What Are You Doing With Your Hours?
“We takin’ shots right now..this is the life that we chose”
For about two weeks now I’ve been using my calendar as a to-do list. I add in my tasks, estimate how long I think the task will take, and then add a “DONE” to it once it’s finished. The practice led to a huge realization — I am the owner of so many hours in a day, why haven’t I been more protective of them?
Each hour in some small or big way contributes to the life that I want and I’ve been so careless. I spent too many minutes thinking about what other people thought of my personal life decisions. I squandered too many of my hours worrying about what it would say of me to show up in my feels and not enough hours congratulating myself for even having feelings.
My legs were propped up on the seat in front of me in the back of the bus and I reminded myself that this was what taking a step back from my life felt like. I took the bus when I could have taken the train. I turned on “Do Not Disturb” on my phone and only answered texts in quick spurts when I felt like it. I was unavailable to everyone because I needed to figure out what it meant to be available to myself again.
We have such a problem with being protective of our time and the energies we let into our lives, even though those actions are the difference makers in whether we make it through the harder seasons alive. I’ve spent the last 119 days investing in friendships and relationships that make sense to the person I am right now.
Not the person I was.
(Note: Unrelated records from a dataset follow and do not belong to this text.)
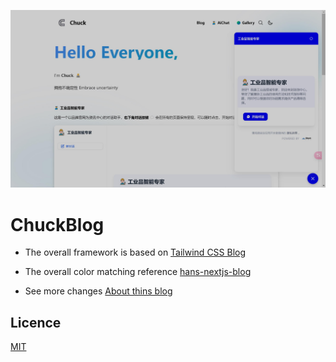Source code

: ![chuck-blog-home](/public/static/images/chuck-blog-home-20241106.jpg)

# ChuckBlog

- The overall framework is based on [Tailwind CSS Blog](https://github.com/timlrx/tailwind-nextjs-starter-blog)

- The overall color matching reference [hans-nextjs-blog](https://github.com/hansking98/hans-nextjs-blog)

- See more changes [About thins blog](https://www.chuckblog.com/blog/241012-About-This-Blog)

## Licence

[MIT](https://github.com/iChuck-W/chuck-blog/blob/main/LICENSE)
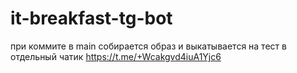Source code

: # it-breakfast-tg-bot

при коммите в main собирается образ и выкатывается на тест в отдельный чатик
https://t.me/+Wcakgvd4iuA1Yjc6
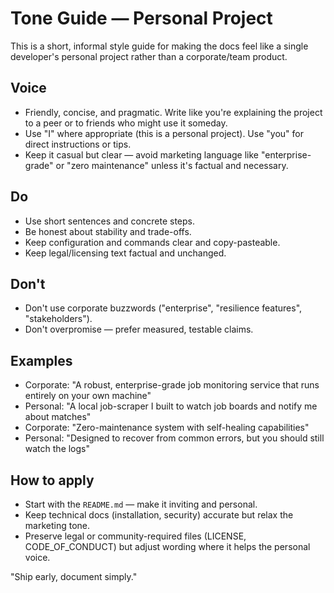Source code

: # Tone Guide — Personal Project

This is a short, informal style guide for making the docs feel like a single developer's personal project rather than a corporate/team product.

## Voice

- Friendly, concise, and pragmatic. Write like you're explaining the project to a peer or to friends who might use it someday.
- Use "I" where appropriate (this is a personal project). Use "you" for direct instructions or tips.
- Keep it casual but clear — avoid marketing language like "enterprise-grade" or "zero maintenance" unless it's factual and necessary.

## Do

- Use short sentences and concrete steps.
- Be honest about stability and trade-offs.
- Keep configuration and commands clear and copy-pasteable.
- Keep legal/licensing text factual and unchanged.

## Don't

- Don't use corporate buzzwords ("enterprise", "resilience features", "stakeholders").
- Don't overpromise — prefer measured, testable claims.

## Examples

- Corporate: "A robust, enterprise-grade job monitoring service that runs entirely on your own machine"
- Personal: "A local job-scraper I built to watch job boards and notify me about matches"
- Corporate: "Zero-maintenance system with self-healing capabilities"
- Personal: "Designed to recover from common errors, but you should still watch the logs"

## How to apply

- Start with the `README.md` — make it inviting and personal.
- Keep technical docs (installation, security) accurate but relax the marketing tone.
- Preserve legal or community-required files (LICENSE, CODE_OF_CONDUCT) but adjust wording where it helps the personal voice.

"Ship early, document simply."
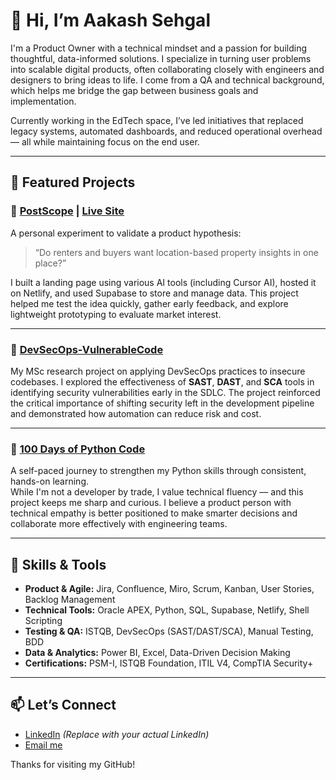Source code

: # 👋 Hi, I’m Aakash Sehgal

I'm a Product Owner with a technical mindset and a passion for building thoughtful, data-informed solutions. I specialize in turning user problems into scalable digital products, often collaborating closely with engineers and designers to bring ideas to life. I come from a QA and technical background, which helps me bridge the gap between business goals and implementation.

Currently working in the EdTech space, I’ve led initiatives that replaced legacy systems, automated dashboards, and reduced operational overhead — all while maintaining focus on the end user.

---

## 🚀 Featured Projects

### 📍 [PostScope](https://github.com/akagit01/postscope_cur) | [Live Site](https://postscope.netlify.app/)
A personal experiment to validate a product hypothesis:  
> “Do renters and buyers want location-based property insights in one place?”

I built a landing page using various AI tools (including Cursor AI), hosted it on Netlify, and used Supabase to store and manage data. This project helped me test the idea quickly, gather early feedback, and explore lightweight prototyping to evaluate market interest.

---

### 🔐 [DevSecOps-VulnerableCode](https://github.com/akagit01/DevSecOps-VulnerableCode)
My MSc research project on applying DevSecOps practices to insecure codebases. I explored the effectiveness of **SAST**, **DAST**, and **SCA** tools in identifying security vulnerabilities early in the SDLC. The project reinforced the critical importance of shifting security left in the development pipeline and demonstrated how automation can reduce risk and cost.

---

### 🐍 [100 Days of Python Code](https://github.com/akagit01/100DaysOfPythonCode)
A self-paced journey to strengthen my Python skills through consistent, hands-on learning.  
While I'm not a developer by trade, I value technical fluency — and this project keeps me sharp and curious. I believe a product person with technical empathy is better positioned to make smarter decisions and collaborate more effectively with engineering teams.

---

## 🧠 Skills & Tools
- **Product & Agile:** Jira, Confluence, Miro, Scrum, Kanban, User Stories, Backlog Management
- **Technical Tools:** Oracle APEX, Python, SQL, Supabase, Netlify, Shell Scripting
- **Testing & QA:** ISTQB, DevSecOps (SAST/DAST/SCA), Manual Testing, BDD
- **Data & Analytics:** Power BI, Excel, Data-Driven Decision Making
- **Certifications:** PSM-I, ISTQB Foundation, ITIL V4, CompTIA Security+

---

## 📫 Let’s Connect
- [LinkedIn](https://linkedin.com/in/your-profile) *(Replace with your actual LinkedIn)*
- [Email me](mailto:your.email@example.com)

Thanks for visiting my GitHub!
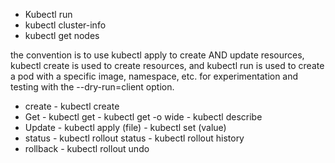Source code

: - Kubectl run 
- kubectl cluster-info
- kubectl get nodes


the convention is to use kubectl apply to create AND update resources, kubectl create is used to create resources, and kubectl run is used to create a pod with a specific image, namespace, etc. for experimentation and testing with the --dry-run=client option.



- create
		- kubectl create
- Get
		- kubectl get
		- kubectl get -o wide
		- kubectl describe
- Update
		- kubectl apply (file)
		- kubectl set (value)
- status
		- kubectl rollout status
		- kubectl rollout history
- rollback 
		- kubectl rollout undo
Not the person others want me to be. The only people in my life right now accept that growth is inevitable and worthy of being encouraged and celebrated.
Bravery shows up if we give it space to, pour it a cup of orange juice, and let it change our lives. Lately there’s always a gallon of oj in the fridge. Sometimes, it’s mixed with champagne and a straw bought at Target because that’s what someone who grew up fearing she would continue the cycle of alcohol abuse can do when she’s grounded in herself, free, and surrounded by friends who are sisters and won’t let her fall.
I don’t have everything figured out, but I figured out I’m the owner of my hours and of where they go and that feels like more than enough right now. I got off the bus when it felt right, treated myself to a few new outfits, and then walked.
I know how to write from places of pain, but that’s not all I am, it’s never been. I just know that place well and know that somehow writing about it makes me, and hopefully someone else, feel less alone. I’m a newbie though, when it comes to writing from a place of trusting myself and the process I’m in as deeply as I can now.
Welcome to the next chapter of my life.
I’m looking forward to the stories we’ll write together.